Active investors tend to load up on equities. With the recent surge in the NASDAQ and the Dow, driven generally by a recovering Tech market, once again, people are putting a lot of eggs in one basket. It can be very profitable, but equally risky.

Most of us have seen the damage done by investing in one sector of the stock market. Don’t do it! The rule is particularly valid when it comes to bull markets. The nature of any bull market, be it in resource stocks, tech stocks or retail stocks is that it is accompanied by a corresponding level of volatility. For every two steps forwards there is one back, and those pullbacks can scare the daylights out of the most seasoned investors.

The impact of those pullbacks can be mitigated by diversity. Instead of all your equity holdings pulling back only a percentage do and the others remain the same or move forward in response to the pullback.

It has come to our attention at PROFIT CONFIDENTIAL via some reader feed back that some of you are getting a little antsy about the recent pullback in gold stocks. The bull is trying to shake you off. Often the shake off occurs just before a solid rise. In the a.m. of January 27, 2004 gold was down hard in London… down to the lowest price we’ve seen this year. But by noon it had rallied almost $5.00. With conviction.

Someone was selling at $405 in the morning because he/she couldn’t handle the ride. Others saw it as an opportunity to get in. Sellers were crying in their cups that night.

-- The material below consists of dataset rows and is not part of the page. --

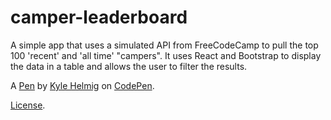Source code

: # camper-leaderboard
A simple app that uses a simulated API from FreeCodeCamp to pull the top 100 'recent' and 'all time'
"campers". It uses React and Bootstrap to display the data in a table and allows the user to filter 
the results.

A [Pen](http://codepen.io/kshc46/full/ezmPPM/) by [Kyle Helmig](http://codepen.io/kshc46) on [CodePen](http://codepen.io/).

[License](https://codepen.io/kshc46/pen/QNVWKX/license).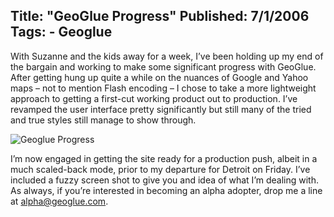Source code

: Title: "GeoGlue Progress"
Published: 7/1/2006
Tags:
    - Geoglue
---
With Suzanne and the kids away for a week, I’ve been holding up my end of the bargain and working to make some significant progress with GeoGlue. After getting hung up quite a while on the nuances of Google and Yahoo maps – not to mention Flash encoding – I chose to take a more lightweight approach to getting a first-cut working product out to production. I’ve revamped the user interface pretty significantly but still many of the tried and true styles still manage to show through.

![Geoglue Progress](https://s3.amazonaws.com/s3.beckshome.com/20060701-Geoglue-Progress.png)

I’m now engaged in getting the site ready for a production push, albeit in a much scaled-back mode, prior to my departure for Detroit on Friday. I’ve included a fuzzy screen shot to give you and idea of what I’m dealing with. As always, if you’re interested in becoming an alpha adopter, drop me a line at alpha@geoglue.com.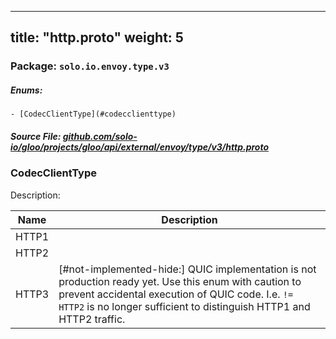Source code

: 
---
title: "http.proto"
weight: 5
---

<!-- Code generated by solo-kit. DO NOT EDIT. -->


### Package: `solo.io.envoy.type.v3` 

##### Enums:


	- [CodecClientType](#codecclienttype)



##### Source File: [github.com/solo-io/gloo/projects/gloo/api/external/envoy/type/v3/http.proto](https://github.com/solo-io/gloo/blob/main/projects/gloo/api/external/envoy/type/v3/http.proto)




  
### CodecClientType

Description: 

| Name | Description |
| ----- | ----------- | 
| HTTP1 |  |
| HTTP2 |  |
| HTTP3 | [#not-implemented-hide:] QUIC implementation is not production ready yet. Use this enum with caution to prevent accidental execution of QUIC code. I.e. `!= HTTP2` is no longer sufficient to distinguish HTTP1 and HTTP2 traffic. |


<!-- Start of HubSpot Embed Code -->
<script type="text/javascript" id="hs-script-loader" async defer src="//js.hs-scripts.com/5130874.js"></script>
<!-- End of HubSpot Embed Code -->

Gold stocks have had a good run. Pullbacks are an inevitable part of the game. If you are well diversified a pullback is no big deal. Don’t forget how far the yellow metal has come.

In January 2002, gold was valued at $279 an ounce. January 2003 saw gold trading at $370 an ounce, and this January, gold is trading $410 an ounce after flirting with a decade long high of $430 an ounce. The economic and geopolitical environment that drove this 24-month surge has not changed. In fact, according to many, it has grown worse.

Central banks, bankers, the Fed and politicians in general do not want to see a golden rodeo. A golden bull is not in their paddock and can’t be controlled. By manipulating interest rates and money supply, markets within their control (read NASDAQ and Dow) can be “coerced” in their favor.

They will do whatever it takes to fight the golden trend, but they cannot fight forever. Most of us know the trend is our friend.